The new values are much more reasonable to represent groundwater temperatures than the un-truncated ones, and could now be used for further modelling / analyses. 

There are also functions to fit other theoretical distributions beside a normal distribution to exisiting data. You can find an overview on available distributions in `scipy` here: https://docs.scipy.org/doc/scipy/reference/stats.html

To visusalise the measured data and the fitted distribution, we can now plot them using `matplotlib`. 

- First, generate a sequence x-values to plot the probability density function on using `numpy.linspace()`

- Then, calculate the corresponding y-values using `scipy.stats.norm.pdf(x, mean, variance)` with the estimated mean and variance from above. 

- Finally, plot the probability density function as a line (`plt.plot(x, y)`), and the measured data as a histogram (`pyplot.hist(data, density =True)`) into the same plot. The argument `density = True` ensures that the measured values of your histogram are normalized to the probability (instead of the frequency).

In [None]:
# [8]


### Exercise 2: Bivariate statistics

After looking at one individual parameter above, we now analyse the relationships between two measured variables. 

First, read in the shortened data set on groundwater in Karlsruhe from Koch et al. (2020) ('Data_GW_KA_short.csv') as a dataframe using pandas. 


In [None]:
# [9]


#### Explorative Data Analysis: Histograms and scatterplots

If you are confronted with a new data set, the first step is to get an overview on the measured variables, their values and some basic characteristics.
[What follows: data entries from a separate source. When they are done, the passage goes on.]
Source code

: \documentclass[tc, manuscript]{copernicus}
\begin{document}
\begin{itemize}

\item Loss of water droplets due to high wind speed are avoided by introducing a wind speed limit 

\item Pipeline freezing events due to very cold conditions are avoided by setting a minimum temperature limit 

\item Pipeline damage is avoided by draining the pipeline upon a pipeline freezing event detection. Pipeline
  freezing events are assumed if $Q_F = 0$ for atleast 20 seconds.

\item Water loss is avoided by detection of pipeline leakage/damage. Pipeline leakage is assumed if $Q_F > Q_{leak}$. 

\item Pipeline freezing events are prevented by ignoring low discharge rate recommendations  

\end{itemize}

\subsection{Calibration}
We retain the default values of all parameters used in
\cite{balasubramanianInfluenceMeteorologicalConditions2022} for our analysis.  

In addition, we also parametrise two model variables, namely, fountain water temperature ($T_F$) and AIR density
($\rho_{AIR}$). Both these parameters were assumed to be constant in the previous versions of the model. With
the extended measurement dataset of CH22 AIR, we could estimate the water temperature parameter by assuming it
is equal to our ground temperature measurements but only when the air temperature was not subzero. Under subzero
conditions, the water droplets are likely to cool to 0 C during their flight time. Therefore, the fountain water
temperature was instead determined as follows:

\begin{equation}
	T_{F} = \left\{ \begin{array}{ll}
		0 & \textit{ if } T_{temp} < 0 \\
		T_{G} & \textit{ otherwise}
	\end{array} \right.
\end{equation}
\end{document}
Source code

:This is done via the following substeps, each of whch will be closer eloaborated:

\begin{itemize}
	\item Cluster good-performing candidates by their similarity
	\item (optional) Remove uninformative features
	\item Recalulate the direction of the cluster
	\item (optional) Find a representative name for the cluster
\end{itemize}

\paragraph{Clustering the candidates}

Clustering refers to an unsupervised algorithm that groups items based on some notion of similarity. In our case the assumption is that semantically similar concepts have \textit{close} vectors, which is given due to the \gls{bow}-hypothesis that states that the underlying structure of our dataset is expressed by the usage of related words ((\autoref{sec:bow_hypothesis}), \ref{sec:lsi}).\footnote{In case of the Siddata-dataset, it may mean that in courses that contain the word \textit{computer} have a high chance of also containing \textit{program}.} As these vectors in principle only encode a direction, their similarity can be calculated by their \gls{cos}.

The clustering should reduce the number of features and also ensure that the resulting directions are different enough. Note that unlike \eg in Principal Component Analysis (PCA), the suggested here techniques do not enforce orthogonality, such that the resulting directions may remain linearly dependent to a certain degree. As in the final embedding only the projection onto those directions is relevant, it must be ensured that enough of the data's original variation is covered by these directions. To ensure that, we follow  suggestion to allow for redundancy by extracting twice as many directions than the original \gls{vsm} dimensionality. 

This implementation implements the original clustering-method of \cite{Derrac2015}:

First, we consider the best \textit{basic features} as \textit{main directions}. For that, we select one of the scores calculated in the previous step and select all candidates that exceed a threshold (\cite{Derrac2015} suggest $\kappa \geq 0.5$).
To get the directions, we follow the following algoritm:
Also, it is recommended to always visualize the data, e.g. with histograms for each parameter, as this is the easiest way to identify outliers, patterns in the data, etc. If interested in the relationship between two variables, a scatterplot is good option. 

The Python package `seaborn` has a very useful function (`seaborn.jointplot()`) to plot the scatterplot of two variables, and the histograms of the marginal distribution in one go. `seaborn` is a Python package similar to `matplotlib`, which is also contained in Anaconda and offers speficic functionalities for visualising data. 

- Import `seaborn` with the abbreviation 'sns', and use `seaborn.jointplot(data=dataframe, x=variable1, y=variable2)` to visualise two measured variables (free choice) from the dataframe. 

In [None]:
# [10]


To get an quick overview on all bivariate relations in the entire data set, there is the function `seaborn.pairplot()` that combines histograms and scatterplots for all variables. 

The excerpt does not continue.